-- Records for the exercise follows --

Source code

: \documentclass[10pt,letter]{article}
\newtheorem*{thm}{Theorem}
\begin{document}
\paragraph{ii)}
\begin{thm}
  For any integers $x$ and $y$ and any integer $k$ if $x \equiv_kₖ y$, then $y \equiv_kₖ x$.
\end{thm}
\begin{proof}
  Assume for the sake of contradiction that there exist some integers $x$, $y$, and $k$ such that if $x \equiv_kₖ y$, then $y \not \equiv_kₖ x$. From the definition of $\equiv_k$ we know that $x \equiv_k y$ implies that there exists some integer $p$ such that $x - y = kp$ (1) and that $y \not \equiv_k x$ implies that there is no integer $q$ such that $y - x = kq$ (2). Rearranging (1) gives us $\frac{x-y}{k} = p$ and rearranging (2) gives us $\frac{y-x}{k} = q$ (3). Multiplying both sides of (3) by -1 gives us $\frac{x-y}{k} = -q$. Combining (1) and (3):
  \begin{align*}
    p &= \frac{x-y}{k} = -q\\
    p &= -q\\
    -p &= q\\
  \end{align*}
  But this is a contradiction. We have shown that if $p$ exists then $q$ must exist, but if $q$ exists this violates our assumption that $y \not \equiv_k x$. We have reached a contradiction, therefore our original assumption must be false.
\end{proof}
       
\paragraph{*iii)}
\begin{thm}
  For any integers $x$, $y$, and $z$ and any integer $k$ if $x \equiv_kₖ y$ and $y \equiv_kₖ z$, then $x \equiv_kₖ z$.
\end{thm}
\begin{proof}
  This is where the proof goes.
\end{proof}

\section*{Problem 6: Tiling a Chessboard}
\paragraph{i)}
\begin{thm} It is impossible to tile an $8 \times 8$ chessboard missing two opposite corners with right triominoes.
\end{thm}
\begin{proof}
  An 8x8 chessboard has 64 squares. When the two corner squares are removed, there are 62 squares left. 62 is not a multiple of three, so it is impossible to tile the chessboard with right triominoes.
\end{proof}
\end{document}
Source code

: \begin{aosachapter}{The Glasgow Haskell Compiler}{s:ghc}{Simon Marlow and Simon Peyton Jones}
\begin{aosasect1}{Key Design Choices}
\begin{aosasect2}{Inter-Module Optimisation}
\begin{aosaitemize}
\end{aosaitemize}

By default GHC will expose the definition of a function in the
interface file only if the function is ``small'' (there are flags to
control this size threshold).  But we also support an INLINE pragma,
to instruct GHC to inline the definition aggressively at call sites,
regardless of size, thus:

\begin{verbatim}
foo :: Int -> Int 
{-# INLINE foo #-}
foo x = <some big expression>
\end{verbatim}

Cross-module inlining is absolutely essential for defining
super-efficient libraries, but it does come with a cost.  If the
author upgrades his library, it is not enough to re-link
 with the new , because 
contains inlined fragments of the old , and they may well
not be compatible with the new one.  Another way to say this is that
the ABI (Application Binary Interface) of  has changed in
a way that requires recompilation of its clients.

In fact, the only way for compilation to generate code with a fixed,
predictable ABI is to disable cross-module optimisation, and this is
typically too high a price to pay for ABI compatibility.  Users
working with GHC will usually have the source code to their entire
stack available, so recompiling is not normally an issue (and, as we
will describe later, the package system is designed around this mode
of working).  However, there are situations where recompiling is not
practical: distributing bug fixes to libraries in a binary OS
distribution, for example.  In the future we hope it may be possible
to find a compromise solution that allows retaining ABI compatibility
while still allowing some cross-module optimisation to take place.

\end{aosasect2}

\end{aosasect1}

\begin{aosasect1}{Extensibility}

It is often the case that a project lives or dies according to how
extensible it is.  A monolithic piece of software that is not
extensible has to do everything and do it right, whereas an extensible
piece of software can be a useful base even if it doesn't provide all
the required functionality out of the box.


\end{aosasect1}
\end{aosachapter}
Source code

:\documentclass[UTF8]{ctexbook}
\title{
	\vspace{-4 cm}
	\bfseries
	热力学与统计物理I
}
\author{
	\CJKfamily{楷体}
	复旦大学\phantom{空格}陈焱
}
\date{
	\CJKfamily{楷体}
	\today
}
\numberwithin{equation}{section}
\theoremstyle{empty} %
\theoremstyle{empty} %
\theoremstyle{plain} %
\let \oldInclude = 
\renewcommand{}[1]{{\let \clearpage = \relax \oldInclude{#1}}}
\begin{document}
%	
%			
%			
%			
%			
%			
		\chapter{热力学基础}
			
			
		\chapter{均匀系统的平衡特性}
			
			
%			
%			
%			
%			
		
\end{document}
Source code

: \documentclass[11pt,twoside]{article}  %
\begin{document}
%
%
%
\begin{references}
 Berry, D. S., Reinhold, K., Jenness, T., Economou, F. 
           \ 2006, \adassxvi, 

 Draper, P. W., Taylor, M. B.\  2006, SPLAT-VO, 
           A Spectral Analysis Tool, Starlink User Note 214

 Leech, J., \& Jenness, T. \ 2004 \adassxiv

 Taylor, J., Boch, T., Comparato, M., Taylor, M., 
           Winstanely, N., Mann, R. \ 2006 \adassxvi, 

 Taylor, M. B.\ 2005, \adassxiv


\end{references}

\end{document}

-- Records for the exercise concluded --

▶ [Your instructions]:
Look for the word "impossible" in the records above, count the lines that hold it, and give only that number.

▶ [Your response]:
2